As it is expected, by increasing the available head in the network, i.e. increasing the INet index, the income from the application of PATs in the system increases. On the other hand, when the terrain of the system is not greatly variable and the network is highly looped, the income from energy production by PATs application needs to be evaluated accurately. By means of further analyses on different case studies, it would be helpful to detect a limit of applicability of this methodology as a function of the input network characteristics.

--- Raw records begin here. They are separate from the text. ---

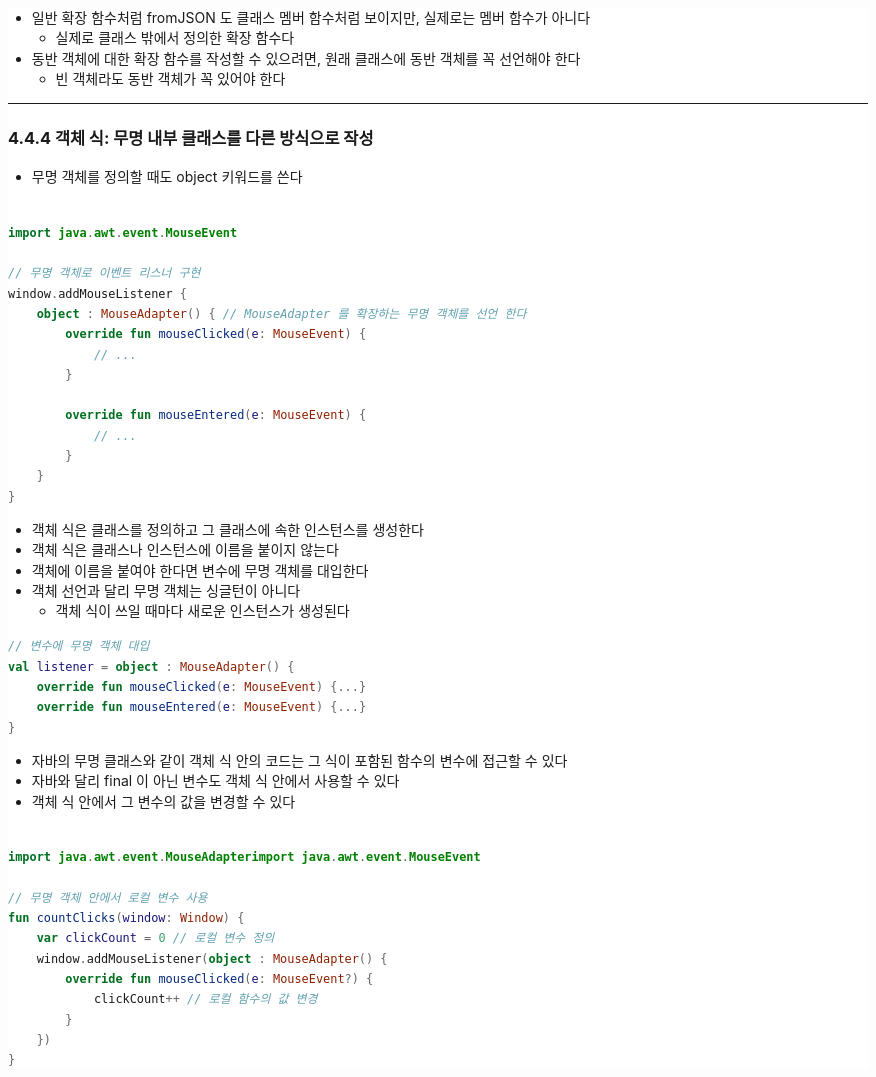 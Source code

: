 - 일반 확장 함수처럼 fromJSON 도 클래스 멤버 함수처럼 보이지만, 실제로는 멤버 함수가 아니다
  - 실제로 클래스 밖에서 정의한 확장 함수다
- 동반 객체에 대한 확장 함수를 작성할 수 있으려면, 원래 클래스에 동반 객체를 꼭 선언해야 한다
  - 빈 객체라도 동반 객체가 꼭 있어야 한다

---

### 4.4.4 객체 식: 무명 내부 클래스를 다른 방식으로 작성

- 무명 객체를 정의할 때도 object 키워드를 쓴다

```kotlin

import java.awt.event.MouseEvent

// 무명 객체로 이벤트 리스너 구현
window.addMouseListener {
    object : MouseAdapter() { // MouseAdapter 를 확장하는 무명 객체를 선언 한다
        override fun mouseClicked(e: MouseEvent) {
            // ...
        }
        
        override fun mouseEntered(e: MouseEvent) {
            // ...
        }
    }
}
```

- 객체 식은 클래스를 정의하고 그 클래스에 속한 인스턴스를 생성한다
- 객체 식은 클래스나 인스턴스에 이름을 붙이지 않는다
- 객체에 이름을 붙여야 한다면 변수에 무명 객체를 대입한다
- 객체 선언과 달리 무명 객체는 싱글턴이 아니다
  - 객체 식이 쓰일 때마다 새로운 인스턴스가 생성된다

```kotlin
// 변수에 무명 객체 대입
val listener = object : MouseAdapter() {
    override fun mouseClicked(e: MouseEvent) {...}
    override fun mouseEntered(e: MouseEvent) {...}
}
```

- 자바의 무명 클래스와 같이 객체 식 안의 코드는 그 식이 포함된 함수의 변수에 접근할 수 있다
- 자바와 달리 final 이 아닌 변수도 객체 식 안에서 사용할 수 있다
- 객체 식 안에서 그 변수의 값을 변경할 수 있다

```kotlin

import java.awt.event.MouseAdapterimport java.awt.event.MouseEvent

// 무명 객체 안에서 로컬 변수 사용
fun countClicks(window: Window) {
    var clickCount = 0 // 로컬 변수 정의
    window.addMouseListener(object : MouseAdapter() {
        override fun mouseClicked(e: MouseEvent?) {
            clickCount++ // 로컬 함수의 값 변경  
        }
    })
}
```
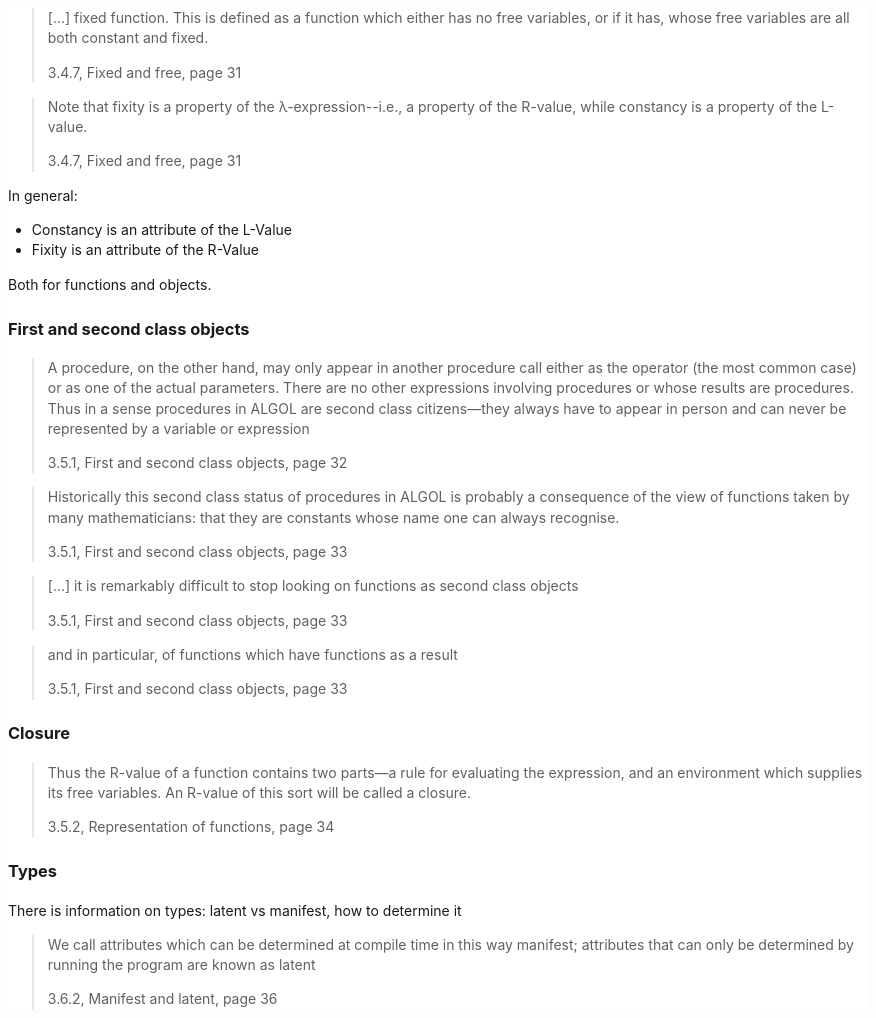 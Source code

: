
>[...] fixed function. This is defined as a function which
>either has no free variables, or if it has, whose free variables are all both constant and fixed.
>
> 3.4.7, Fixed and free, page 31

>Note that fixity is a property of the λ-expression--i.e., a property of the R-value, while
>constancy is a property of the L-value.
>
> 3.4.7, Fixed and free, page 31

In general:

  * Constancy is an attribute of the L-Value
  * Fixity is an attribute of the R-Value

Both for functions and objects.


### First and second class objects

> A procedure, on the other hand, may only appear in another procedure call either
>as the operator (the most common case) or as one of the actual parameters. There are no
>other expressions involving procedures or whose results are procedures. Thus in a sense
>procedures in ALGOL are second class citizens—they always have to appear in person
>and can never be represented by a variable or expression
>
> 3.5.1, First and second class objects, page 32

>Historically this second class status of procedures in ALGOL is probably a consequence
>of the view of functions taken by many mathematicians: that they are constants whose
>name one can always recognise.
>
> 3.5.1, First and second class objects, page 33

>[...] it is remarkably difficult to stop looking on functions as second class objects
>
> 3.5.1, First and second class objects, page 33

> and in particular, of functions which have functions as a result
>
> 3.5.1, First and second class objects, page 33


### Closure

>Thus the R-value of a function contains two parts—a rule for evaluating the expression,
>and an environment which supplies its free variables. An R-value of this sort will be called
>a closure.
>
> 3.5.2, Representation of functions, page 34

### Types

There is information on types: latent vs manifest, how to determine it

>We call attributes which can be determined at compile time in this way manifest; attributes
>that can only be determined by running the program are known as latent
>
>3.6.2, Manifest and latent, page 36


[^1]: Quine, W.V. Word and Object. New York Technology Press and Wiley, 1960
[^2]: [introduction to lambda calculus](../../../../2015/07/01/self-study-in-july-2015), search for "A Tutorial Introduction to the Lambda Calculus"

As a further result, the importance should be highlighted of assuming the water demand to be an uncertain parameter in the water management analysis leading to solutions which dominate the deterministic ones. As already highlighted in Tricarico et al. (2014a) in reference to the Sorrento case study, a probabilistic approach was found to lead to more robust solutions with different network configurations, compared with the deterministic approach. This result has been analysed further with reference to the Net1 example, below. Additionally, the time interval in which the water demand has been segregated affects the results of the optimization. Indeed, the lower the time interval in which the water demand is averaged, the more accurate the water demand estimation.

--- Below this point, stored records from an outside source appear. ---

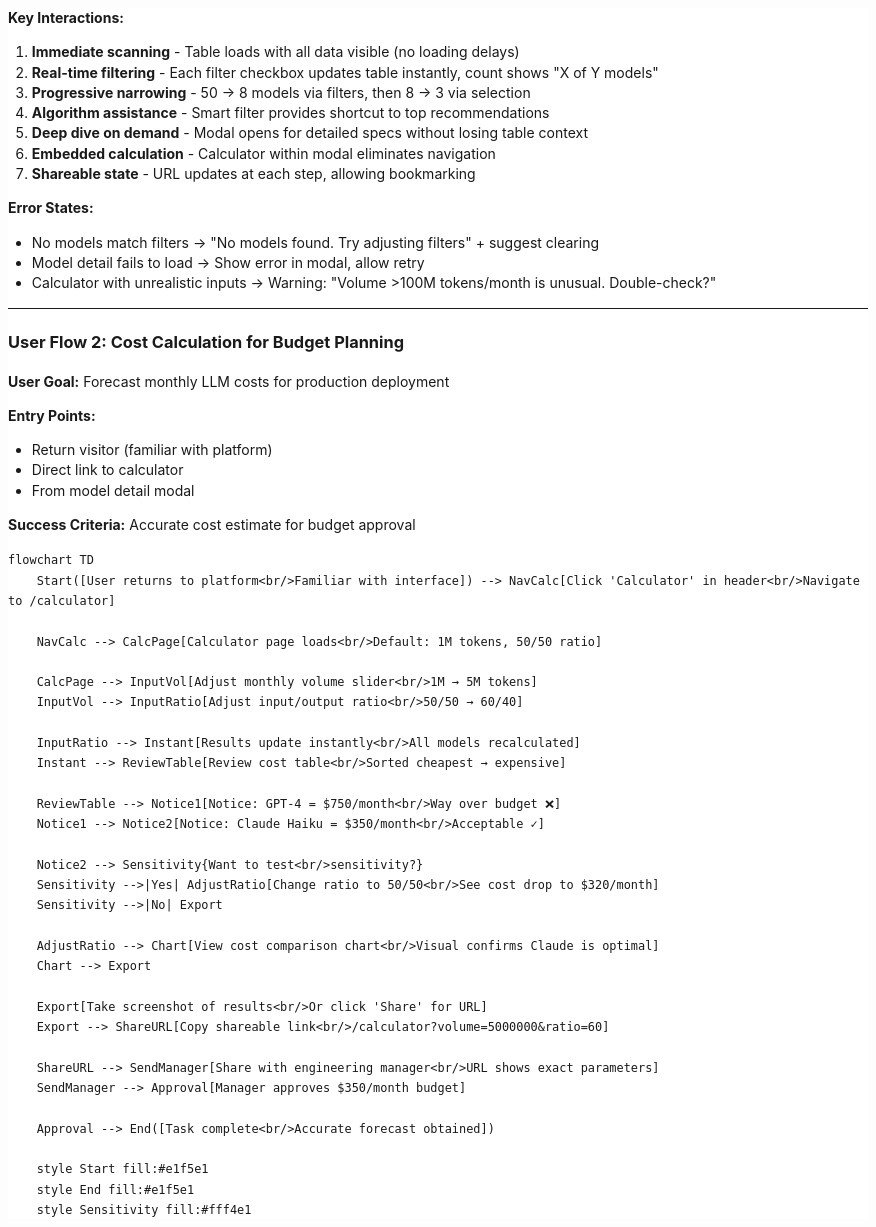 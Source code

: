 **Key Interactions:**
1. **Immediate scanning** - Table loads with all data visible (no loading delays)
2. **Real-time filtering** - Each filter checkbox updates table instantly, count shows "X of Y models"
3. **Progressive narrowing** - 50 → 8 models via filters, then 8 → 3 via selection
4. **Algorithm assistance** - Smart filter provides shortcut to top recommendations
5. **Deep dive on demand** - Modal opens for detailed specs without losing table context
6. **Embedded calculation** - Calculator within modal eliminates navigation
7. **Shareable state** - URL updates at each step, allowing bookmarking

**Error States:**
- No models match filters → "No models found. Try adjusting filters" + suggest clearing
- Model detail fails to load → Show error in modal, allow retry
- Calculator with unrealistic inputs → Warning: "Volume >100M tokens/month is unusual. Double-check?"

---

### User Flow 2: Cost Calculation for Budget Planning

**User Goal:** Forecast monthly LLM costs for production deployment

**Entry Points:**
- Return visitor (familiar with platform)
- Direct link to calculator
- From model detail modal

**Success Criteria:** Accurate cost estimate for budget approval

```mermaid
flowchart TD
    Start([User returns to platform<br/>Familiar with interface]) --> NavCalc[Click 'Calculator' in header<br/>Navigate to /calculator]

    NavCalc --> CalcPage[Calculator page loads<br/>Default: 1M tokens, 50/50 ratio]

    CalcPage --> InputVol[Adjust monthly volume slider<br/>1M → 5M tokens]
    InputVol --> InputRatio[Adjust input/output ratio<br/>50/50 → 60/40]

    InputRatio --> Instant[Results update instantly<br/>All models recalculated]
    Instant --> ReviewTable[Review cost table<br/>Sorted cheapest → expensive]

    ReviewTable --> Notice1[Notice: GPT-4 = $750/month<br/>Way over budget ❌]
    Notice1 --> Notice2[Notice: Claude Haiku = $350/month<br/>Acceptable ✓]

    Notice2 --> Sensitivity{Want to test<br/>sensitivity?}
    Sensitivity -->|Yes| AdjustRatio[Change ratio to 50/50<br/>See cost drop to $320/month]
    Sensitivity -->|No| Export

    AdjustRatio --> Chart[View cost comparison chart<br/>Visual confirms Claude is optimal]
    Chart --> Export

    Export[Take screenshot of results<br/>Or click 'Share' for URL]
    Export --> ShareURL[Copy shareable link<br/>/calculator?volume=5000000&ratio=60]

    ShareURL --> SendManager[Share with engineering manager<br/>URL shows exact parameters]
    SendManager --> Approval[Manager approves $350/month budget]

    Approval --> End([Task complete<br/>Accurate forecast obtained])

    style Start fill:#e1f5e1
    style End fill:#e1f5e1
    style Sensitivity fill:#fff4e1
```
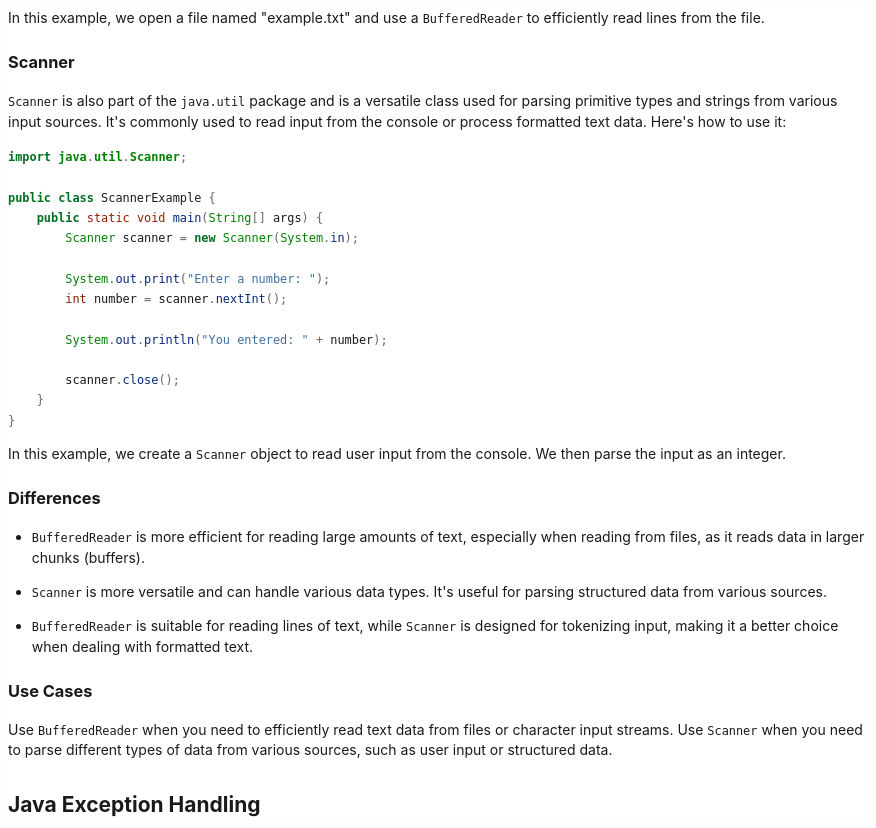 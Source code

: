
  ```java

```


In this example, we open a file named "example.txt" and use a `BufferedReader` to efficiently read lines from the file.

### Scanner

`Scanner` is also part of the `java.util` package and is a versatile class used for parsing primitive types and strings from various input sources. It's commonly used to read input from the console or process formatted text data. Here's how to use it:

```java
import java.util.Scanner;

public class ScannerExample {
    public static void main(String[] args) {
        Scanner scanner = new Scanner(System.in);
        
        System.out.print("Enter a number: ");
        int number = scanner.nextInt();
        
        System.out.println("You entered: " + number);
        
        scanner.close();
    }
}

```


In this example, we create a `Scanner` object to read user input from the console. We then parse the input as an integer.

### Differences

- `BufferedReader` is more efficient for reading large amounts of text, especially when reading from files, as it reads data in larger chunks (buffers).
    
- `Scanner` is more versatile and can handle various data types. It's useful for parsing structured data from various sources.
    
- `BufferedReader` is suitable for reading lines of text, while `Scanner` is designed for tokenizing input, making it a better choice when dealing with formatted text.
    

### Use Cases

Use `BufferedReader` when you need to efficiently read text data from files or character input streams. Use `Scanner` when you need to parse different types of data from various sources, such as user input or structured data.


## Java Exception Handling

With the sole aim of making an example, Net1 has been further analysed by considering the water demand averaged not only on the interval time of 1 hour so far considered, but also with greater time intervals: 3 h, 8 h, until keeping it constant for the whole day (24 h). The same analysis has been done considering thus the variability in water demand by means of the probabilistic approach and in comparison by considering it deterministically. As we can see from the plot shown in Figure 4, considering the probabilistic approach leads to a more accurate estimation of the percentage of recovery. Furthermore results are different as a function of the different time intervals considered.

Figure 4

Interval time discretization analysis with the deterministic and probabilistic approaches for Net1.

Figure 4

Interval time discretization analysis with the deterministic and probabilistic approaches for Net1.

CONCLUSION

The principal aim of this work has been to develop a methodology for the optimal management of a water system by considering the reduction of annual pumping costs by means of the selection of the location and operation of PATs in a water distribution system. The proposed approach is effective when the hydraulic system considered presents redundancy. The optimization is driven by the minimization of leakage (via minimization of surplus pressure at network nodes), the minimization of operational pumping costs and the maximization of the income generated through energy recovery. Decision variables are locations and types of PATs to be installed and the related pump schedules and initial tank levels. The optimization was performed by using evolutionary algorithms and by considering a probabilistic approach to water demand assessment. The methodology was tested on different case studies.

The results obtained demonstrate that installing PATs along water mains for energy recovery has a different economic benefit in conjunction with a pump-scheduling and pressure management regime. The derived revenue is a function of the input characteristic of the water system considered. In particular, networks characterized by a high difference in pressure level have a greater income from PAT energy production while this comes at a cost of considering highly looped networks with no surplus pressure, i.e., reduced ability to respond to various system failures such as pipe bursts (AT network). Furthermore, the probabilistic choice adopted in this analysis has led to more robust solutions with respect to a deterministic approach and thus considering a shorter time interval for water demand segregation.